Michal Holeček

* 1956

  • "How can I describe ten years of permanent fear? Hardly. For Aly these bad experiences faded away. They were overwhelmed by all the positive things I'm telling you. It's gotten to me. The positive aspects, the feeling of inner freedom, like when they played songs for my christening on Free Europe... In the sense that I, the small one, not the powerful one, I, one small person, was able to stand more or less straight against that stupid regime. That was more than the broken facades on the houses. The bleakness of normalisation. And most importantly, you could feel it moving. That I introduced myself and my wife to some excellent people because of what I was doing. Jiřina Šiklová, Věra Roubalová, the Palouš family, and I could talk about others... It wasn't something for something, but in a way it wasn't as bad as it seemed from the outside. But the fact is that if I had lived in Chrudim or Ostrava, it would have been much worse. In Brno or Olomouc, even though they were big cities, the opposition had it much harder than in Prague."

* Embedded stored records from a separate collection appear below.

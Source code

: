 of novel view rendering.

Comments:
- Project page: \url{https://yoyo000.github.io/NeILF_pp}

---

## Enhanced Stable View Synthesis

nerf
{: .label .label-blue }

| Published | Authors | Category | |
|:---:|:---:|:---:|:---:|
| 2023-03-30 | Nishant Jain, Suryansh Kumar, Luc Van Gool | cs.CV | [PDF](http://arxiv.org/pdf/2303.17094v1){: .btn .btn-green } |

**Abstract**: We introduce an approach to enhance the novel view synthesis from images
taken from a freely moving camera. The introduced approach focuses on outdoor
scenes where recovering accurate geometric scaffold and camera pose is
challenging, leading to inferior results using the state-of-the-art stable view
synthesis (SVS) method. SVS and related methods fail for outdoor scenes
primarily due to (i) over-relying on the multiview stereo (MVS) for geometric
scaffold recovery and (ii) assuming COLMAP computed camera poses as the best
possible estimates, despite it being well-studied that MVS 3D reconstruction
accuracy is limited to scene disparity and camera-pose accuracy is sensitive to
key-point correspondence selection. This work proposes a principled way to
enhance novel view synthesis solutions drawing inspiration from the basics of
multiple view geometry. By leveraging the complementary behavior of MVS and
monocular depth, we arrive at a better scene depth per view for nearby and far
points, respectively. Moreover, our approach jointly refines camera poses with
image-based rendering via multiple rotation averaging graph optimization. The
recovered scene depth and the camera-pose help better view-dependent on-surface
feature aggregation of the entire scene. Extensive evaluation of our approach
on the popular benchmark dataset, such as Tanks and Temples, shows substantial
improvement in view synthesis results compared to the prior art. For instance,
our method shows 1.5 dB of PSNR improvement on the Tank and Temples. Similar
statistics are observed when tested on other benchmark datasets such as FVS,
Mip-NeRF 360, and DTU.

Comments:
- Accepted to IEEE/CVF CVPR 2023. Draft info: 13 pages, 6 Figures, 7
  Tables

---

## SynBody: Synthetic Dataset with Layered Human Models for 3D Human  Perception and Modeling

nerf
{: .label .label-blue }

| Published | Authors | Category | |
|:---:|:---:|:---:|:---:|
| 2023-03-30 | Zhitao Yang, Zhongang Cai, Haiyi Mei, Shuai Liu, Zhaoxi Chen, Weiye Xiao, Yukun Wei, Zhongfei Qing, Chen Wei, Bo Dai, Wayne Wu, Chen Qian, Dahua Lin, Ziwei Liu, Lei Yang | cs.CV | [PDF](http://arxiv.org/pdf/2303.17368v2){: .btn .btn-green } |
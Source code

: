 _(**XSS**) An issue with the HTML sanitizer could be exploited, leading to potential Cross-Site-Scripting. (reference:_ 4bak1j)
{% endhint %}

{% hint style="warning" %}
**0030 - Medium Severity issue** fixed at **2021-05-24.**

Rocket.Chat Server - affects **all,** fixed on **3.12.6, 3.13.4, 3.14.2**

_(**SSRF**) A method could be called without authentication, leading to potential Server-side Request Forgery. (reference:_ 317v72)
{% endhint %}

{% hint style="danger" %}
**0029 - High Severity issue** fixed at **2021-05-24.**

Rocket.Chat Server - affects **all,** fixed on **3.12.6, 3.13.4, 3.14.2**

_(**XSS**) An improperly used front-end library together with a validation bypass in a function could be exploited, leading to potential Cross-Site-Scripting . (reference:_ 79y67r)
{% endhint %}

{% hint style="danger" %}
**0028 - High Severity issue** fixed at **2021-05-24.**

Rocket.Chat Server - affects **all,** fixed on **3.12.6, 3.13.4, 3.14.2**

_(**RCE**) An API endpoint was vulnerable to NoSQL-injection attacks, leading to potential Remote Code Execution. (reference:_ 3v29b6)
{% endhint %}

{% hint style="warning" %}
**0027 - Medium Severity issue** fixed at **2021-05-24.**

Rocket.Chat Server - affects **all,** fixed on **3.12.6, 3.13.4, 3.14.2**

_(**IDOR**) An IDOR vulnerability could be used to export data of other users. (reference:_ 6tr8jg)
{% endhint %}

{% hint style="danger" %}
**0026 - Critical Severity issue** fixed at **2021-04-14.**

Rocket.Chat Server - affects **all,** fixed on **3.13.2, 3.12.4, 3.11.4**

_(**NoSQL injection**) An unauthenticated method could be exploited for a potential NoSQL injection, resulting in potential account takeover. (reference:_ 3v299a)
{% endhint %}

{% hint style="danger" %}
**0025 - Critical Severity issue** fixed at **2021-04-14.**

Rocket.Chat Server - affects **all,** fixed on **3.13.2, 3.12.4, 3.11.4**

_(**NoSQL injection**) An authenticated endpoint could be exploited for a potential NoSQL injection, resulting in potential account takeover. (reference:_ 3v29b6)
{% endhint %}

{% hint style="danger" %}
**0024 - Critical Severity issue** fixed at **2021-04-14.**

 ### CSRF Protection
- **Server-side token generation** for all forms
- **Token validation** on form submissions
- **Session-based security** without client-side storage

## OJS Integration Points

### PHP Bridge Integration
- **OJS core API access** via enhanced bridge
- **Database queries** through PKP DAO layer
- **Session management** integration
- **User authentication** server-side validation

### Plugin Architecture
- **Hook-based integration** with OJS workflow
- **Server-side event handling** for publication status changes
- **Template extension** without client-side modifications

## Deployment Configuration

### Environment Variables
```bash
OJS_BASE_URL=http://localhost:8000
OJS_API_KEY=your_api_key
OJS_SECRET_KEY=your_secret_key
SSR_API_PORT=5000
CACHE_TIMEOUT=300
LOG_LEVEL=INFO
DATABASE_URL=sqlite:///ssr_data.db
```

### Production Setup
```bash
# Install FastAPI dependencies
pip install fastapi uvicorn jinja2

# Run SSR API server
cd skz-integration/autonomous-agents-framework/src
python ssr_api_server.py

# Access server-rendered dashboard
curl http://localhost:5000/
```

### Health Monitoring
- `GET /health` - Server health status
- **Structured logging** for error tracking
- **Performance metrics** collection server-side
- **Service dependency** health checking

  • "I knew I was doing a legal thing, but bolsheviks saw it as illegal. We disagreed on that. That's why I tried to conspire, but I knew that the cage would close and there would be a penalty for it. The cases that were dealt with by the Charter or the Committee for the Protection of the Unjustly Prosecuted (VONS) were one hundred percent related to people doing things that they had a right to do. But the state power forbade them to do so by some lower legal standards. If a priest celebrated mass elsewhere than in his church, he was obstructing the state's supervision of the churches. If he taught religion in homes, the same section 178. So the discrepancy between injustice and a formally correct law was so great that I knew the cage would close. Some chatter somewhere in clubs or at home about bolsheviks being assholes, you got away with it quite routinely. But printed materials? The Bolshevik was really allergic to those. Whether it was home-made samizdat or smuggled exile literature."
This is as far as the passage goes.